Em fevereiro deste ano foram disponibilizadas na AISWEB 213 Cartas Aeronáuticas relativas à Terminal, ressaltando-se que ainda serão impactados os Centros de Controle de Área de Brasília (ACC-BS) e de Curitiba (ACC-CW), bem como as Áreas de Controle Terminal do Rio de Janeiro (RJ), Pirassununga (YS), Curitiba (CT), Florianópolis (FL) e de Porto Alegre (PA).

O destaque deste Projeto, que beneficiará o aeroporto de Guarulhos, é o Point Merge System, um método para facilitar o sequenciamento das aeronaves que chegam, especialmente nos momentos de alta demanda.

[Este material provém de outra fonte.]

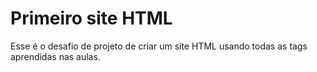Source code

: # Primeiro site HTML
 Esse é o desafio de projeto de criar um site HTML usando todas as tags aprendidas nas aulas. 
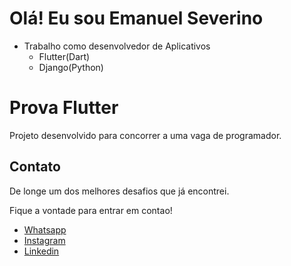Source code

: # Olá! Eu sou Emanuel Severino

- Trabalho como desenvolvedor de Aplicativos
  - Flutter(Dart)
  - Django(Python)

# Prova Flutter

Projeto desenvolvido para concorrer a uma vaga de programador.

## Contato

De longe um dos melhores desafios que já encontrei.

Fique a vontade para entrar em contao!

- [Whatsapp](https://wa.me/5522997990159)
- [Instagram](https://instagram.com/emanuelseverinoo)
- [Linkedin](https://www.linkedin.com/in/emanuelseverino/)

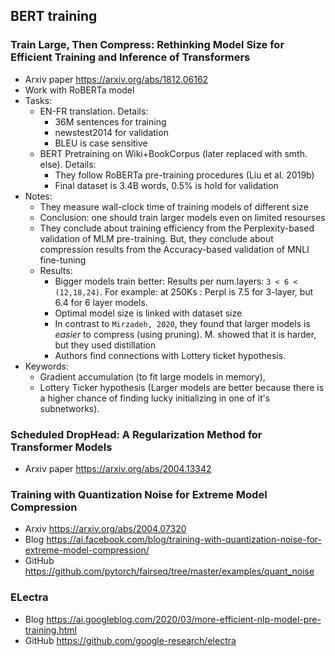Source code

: BERT training
-------------

### Train Large, Then Compress: Rethinking Model Size for Efficient Training and Inference of Transformers

* Arxiv paper https://arxiv.org/abs/1812.06162
* Work with RoBERTa model
* Tasks:
  - EN-FR translation. Details:
    + 36M sentences for training
    + newstest2014 for validation
    + BLEU is case sensitive
  - BERT Pretraining on Wiki+BookCorpus (later replaced with smth. else).
    Details:
    + They follow RoBERTa pre-training procedures (Liu et al. 2019b)
    + Final dataset is 3.4B words, 0.5% is hold for validation
* Notes:
  - They measure wall-clock time of training models of different size
  - Conclusion: one should train larger models even on limited resourses
  - They conclude about training efficiency from the Perplexity-based validation
    of MLM pre-training. But, they conclude about compression results from the
    Accuracy-based validation of MNLI fine-tuning
  - Results:
    + Bigger models train better: Results per num.layers: `3 < 6 < (12,18,24)`.
      For example: at 250Ks : Perpl is 7.5 for 3-layer, but 6.4 for 6 layer
      models.
    + Optimal model size is linked with dataset size
    + In contrast to `Mirzadeh, 2020`, they found that larger models is _easier_
      to compress (using pruning). M. showed that it is harder, but they used
      distillation
    + Authors find connections with Lottery ticket hypothesis.
* Keywords:
  - Gradient accumulation (to fit large models in memory),
  - Lottery Ticker hypothesis (Larger models are better because there is a
    higher chance of finding lucky initializing in one of it's subnetworks).


### Scheduled DropHead: A Regularization Method for Transformer Models

* Arxiv paper https://arxiv.org/abs/2004.13342

### Training with Quantization Noise for Extreme Model Compression

* Arxiv https://arxiv.org/abs/2004.07320
* Blog https://ai.facebook.com/blog/training-with-quantization-noise-for-extreme-model-compression/
* GitHub https://github.com/pytorch/fairseq/tree/master/examples/quant_noise


### ELectra

* Blog https://ai.googleblog.com/2020/03/more-efficient-nlp-model-pre-training.html
* GitHub https://github.com/google-research/electra
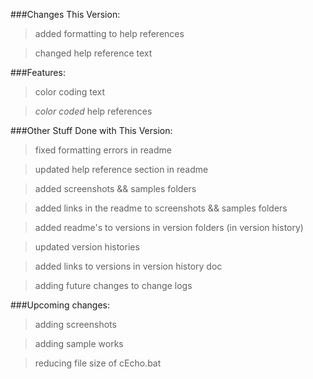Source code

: ###Changes This Version:

> added formatting to help references

> changed help reference text

###Features:

> color coding text

> *color coded* help references

###Other Stuff Done with This Version:

> fixed formatting errors in readme

> updated help reference section in readme

> added screenshots && samples folders

> added links in the readme to screenshots && samples folders

> added readme's to versions in version folders (in version history)

> updated version histories

> added links to versions in version history doc

> adding future changes to change logs

###Upcoming changes:

> adding screenshots

> adding sample works

> reducing file size of cEcho.bat
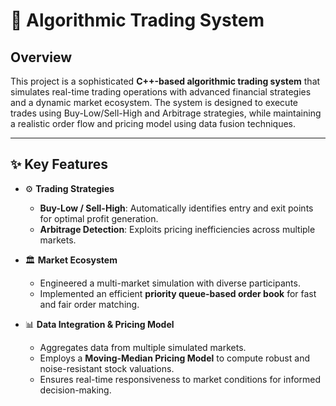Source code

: # 🧠 Algorithmic Trading System

## Overview

This project is a sophisticated **C++-based algorithmic trading system** that simulates real-time trading operations with advanced financial strategies and a dynamic market ecosystem. The system is designed to execute trades using Buy-Low/Sell-High and Arbitrage strategies, while maintaining a realistic order flow and pricing model using data fusion techniques.

---

## ✨ Key Features

- ⚙️ **Trading Strategies**  
  - **Buy-Low / Sell-High**: Automatically identifies entry and exit points for optimal profit generation.
  - **Arbitrage Detection**: Exploits pricing inefficiencies across multiple markets.

- 🏛️ **Market Ecosystem**  
  - Engineered a multi-market simulation with diverse participants.
  - Implemented an efficient **priority queue-based order book** for fast and fair order matching.

- 📊 **Data Integration & Pricing Model**  
  - Aggregates data from multiple simulated markets.
  - Employs a **Moving-Median Pricing Model** to compute robust and noise-resistant stock valuations.
  - Ensures real-time responsiveness to market conditions for informed decision-making.


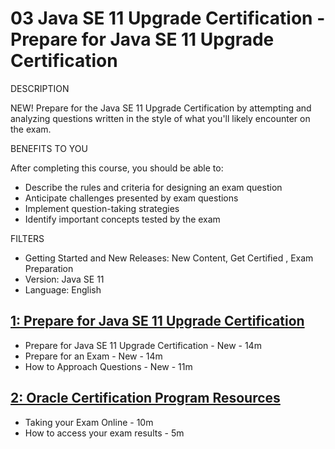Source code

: # 03 Java SE 11 Upgrade Certification	- Prepare for Java SE 11 Upgrade Certification

DESCRIPTION

NEW! Prepare for the Java SE 11 Upgrade Certification by attempting and analyzing questions written in the style of what you'll likely encounter on the exam.

BENEFITS TO YOU

After completing this course, you should be able to:

* Describe the rules and criteria for designing an exam question
* Anticipate challenges presented by exam questions
* Implement question-taking strategies
* Identify important concepts tested by the exam

FILTERS

* Getting Started and New Releases: New Content, Get Certified , Exam Preparation
* Version: Java SE 11
* Language: English

## [1: Prepare for Java SE 11 Upgrade Certification](03-Prepare-for-Java-SE-Certification/01-Prepare-for-Java-SE-11-Upgrade-Certification.md)

   * Prepare for Java SE 11 Upgrade Certification - New - 14m
   * Prepare for an Exam - New - 14m
   * How to Approach Questions - New - 11m

## [2: Oracle Certification Program Resources](03-Prepare-for-Java-SE-Certification/02-Oracle-Certification-Program-Resources.md)

   * Taking your Exam Online - 10m
   * How to access your exam results - 5m

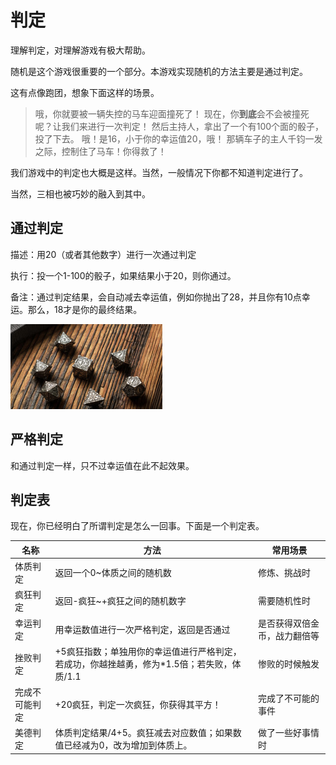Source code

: # 判定
理解判定，对理解游戏有极大帮助。

随机是这个游戏很重要的一个部分。本游戏实现随机的方法主要是通过判定。

这有点像跑团，想象下面这样的场景。

> 哦，你就要被一辆失控的马车迎面撞死了！
> 现在，你**到底**会不会被撞死呢？让我们来进行一次判定！
> 然后主持人，拿出了一个有100个面的骰子，投了下去。
> 哦！是16，小于你的幸运值20，哦！
> 那辆车子的主人千钧一发之际，控制住了马车！你得救了！

我们游戏中的判定也大概是这样。当然，一般情况下你都不知道判定进行了。

当然，三相也被巧妙的融入到其中。

## 通过判定

描述：用20（或者其他数字）进行一次通过判定

执行：投一个1-100的骰子，如果结果小于20，则你通过。

备注：通过判定结果，会自动减去幸运值，例如你抛出了28，并且你有10点幸运。那么，18才是你的最终结果。

<img src="../img/image-20200319172739599.png" alt="image-20200319172739599" style="zoom:50%;" />

## 严格判定

和通过判定一样，只不过幸运值在此不起效果。

## 判定表

现在，你已经明白了所谓判定是怎么一回事。下面是一个判定表。

| 名称			| 方法																						| 常用场景						|
| --------		| --------------------------------															| ------------					|
| 体质判定		| 返回一个0~体质之间的随机数																| 修炼、挑战时					|
| 疯狂判定		|   返回-疯狂~+疯狂之间的随机数字															|需要随机性时					|
|幸运判定		|用幸运数值进行一次严格判定，返回是否通过													|是否获得双倍金币，战力翻倍等	|
|挫败判定		|+5疯狂指数；单独用你的幸运值进行严格判定，若成功，你越挫越勇，修为*1.5倍；若失败，体质/1.1	|惨败的时候触发					|
|完成不可能判定	|+20疯狂，判定一次疯狂，你获得其平方！														|完成了不可能的事件				|
|美德判定		|体质判定结果/4+5。疯狂减去对应数值；如果数值已经减为0，改为增加到体质上。					|做了一些好事情时				|

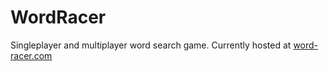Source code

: # WordRacer
Singleplayer and multiplayer word search game.
Currently hosted at [word-racer.com](https://www.word-racer.com/)

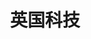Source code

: ---
title: 英国科技
thumbnail: tech-sector-thumb.jpg
heroImage: tech-sector-hero.jpg
target: /sectors/technology
---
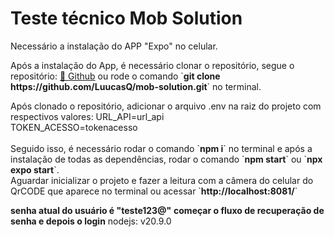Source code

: # Teste técnico Mob Solution

<p align="flex-start">Necessário a instalação do APP "Expo" no celular.</p>
<p align="flex-start">
Após a instalação do App, é necessário clonar o repositório, segue o repositório: <a href="https://github.com/LuucasQ/mob-solution/">🔗 Github</a> ou rode o comando `<strong>git clone https://github.com/LuucasQ/mob-solution.git</strong>` no terminal.
</p>

<p align="flex-start">
Após clonado o repositório, adicionar o arquivo .env na raiz do projeto com respectivos valores:
URL_API=url_api
<br />
TOKEN_ACESSO=tokenacesso
<br />
<br />
Seguido isso, é necessário rodar o comando `<strong>npm i</strong>` no terminal e após a instalação de todas as dependências, rodar o comando `<strong>npm start</strong>` ou `<strong>npx expo start</strong>`.
<br />
Aguardar inicializar o projeto e fazer a leitura com a câmera do celular do QrCODE que aparece no terminal ou acessar `<strong>http://localhost:8081/</strong>`
</p>


<p align="flex-start">
<strong>senha atual do usuário é "teste123@"</strong>
<strong>começar o fluxo de recuperação de senha e depois o login</strong>
nodejs: v20.9.0
</p>
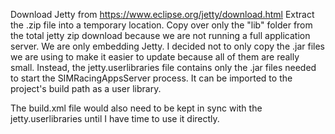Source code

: Download Jetty from https://www.eclipse.org/jetty/download.html
Extract the .zip file into a temporary location.
Copy over only the "lib" folder from the total jetty zip download because we are not running a full application server. We are only embedding Jetty.
I decided not to only copy the .jar files we are using to make it easier to update because all of them are really small.
Instead, the jetty.userlibraries file contains only the .jar files needed to start the SIMRacingAppsServer process.
It can be imported to the project's build path as a user library.

The build.xml file would also need to be kept in sync with the jetty.userlibraries until I have time to use it directly.
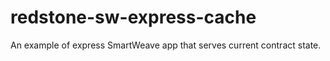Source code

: # redstone-sw-express-cache
An example of express SmartWeave app that serves current contract state.
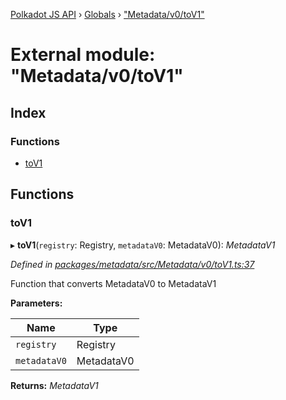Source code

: [Polkadot JS API](../README.md) › [Globals](../globals.md) › ["Metadata/v0/toV1"](_metadata_v0_tov1_.md)

# External module: "Metadata/v0/toV1"

## Index

### Functions

* [toV1](_metadata_v0_tov1_.md#tov1)

## Functions

###  toV1

▸ **toV1**(`registry`: Registry, `metadataV0`: MetadataV0): *MetadataV1*

*Defined in [packages/metadata/src/Metadata/v0/toV1.ts:37](https://github.com/polkadot-js/api/blob/762b16ea13/packages/metadata/src/Metadata/v0/toV1.ts#L37)*

Function that converts MetadataV0 to MetadataV1

**Parameters:**

Name | Type |
------ | ------ |
`registry` | Registry |
`metadataV0` | MetadataV0 |

**Returns:** *MetadataV1*
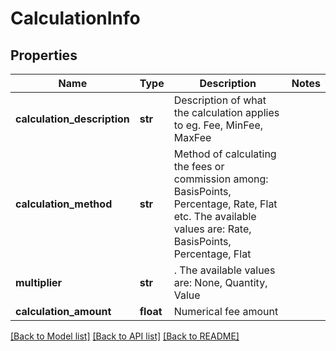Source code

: # CalculationInfo


## Properties
Name | Type | Description | Notes
------------ | ------------- | ------------- | -------------
**calculation_description** | **str** | Description of what the calculation applies to eg. Fee, MinFee, MaxFee | 
**calculation_method** | **str** | Method of calculating the fees or commission among: BasisPoints, Percentage, Rate, Flat etc. The available values are: Rate, BasisPoints, Percentage, Flat | 
**multiplier** | **str** | . The available values are: None, Quantity, Value | 
**calculation_amount** | **float** | Numerical fee amount | 

[[Back to Model list]](../README.md#documentation-for-models) [[Back to API list]](../README.md#documentation-for-api-endpoints) [[Back to README]](../README.md)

Participe do webinar do dia 13 de maio e confira maiores detalhes da TMA SP Neo no site do projeto – www.decea.mil.br/tma-sp-neo

O Sindicato Nacional dos Aeronautas (SNA) emitiu até algumas recomendações aos pilotos, devido às mudanças do DECEA. De acordo com o SNA, os pilotos devem elevar o nível de alerta situacional por meio das seguintes práticas:

– Utilize a fraseologia padrão. Qualquer dúvida, não hesite em solicitar para repetir uma instrução (say again);
– Atente-se aos tráfegos nas redondezas e revise os procedimentos estabelecidos pelo fabricante/operador para casos de TA e RA;
– Verifique criteriosamente os dados disponíveis nos databases (atualização) com as cartas de saída/aproximação e chegada;
– Efetue um gerenciamento de energia adequado, especialmente em caso de “encurtamento” da rota.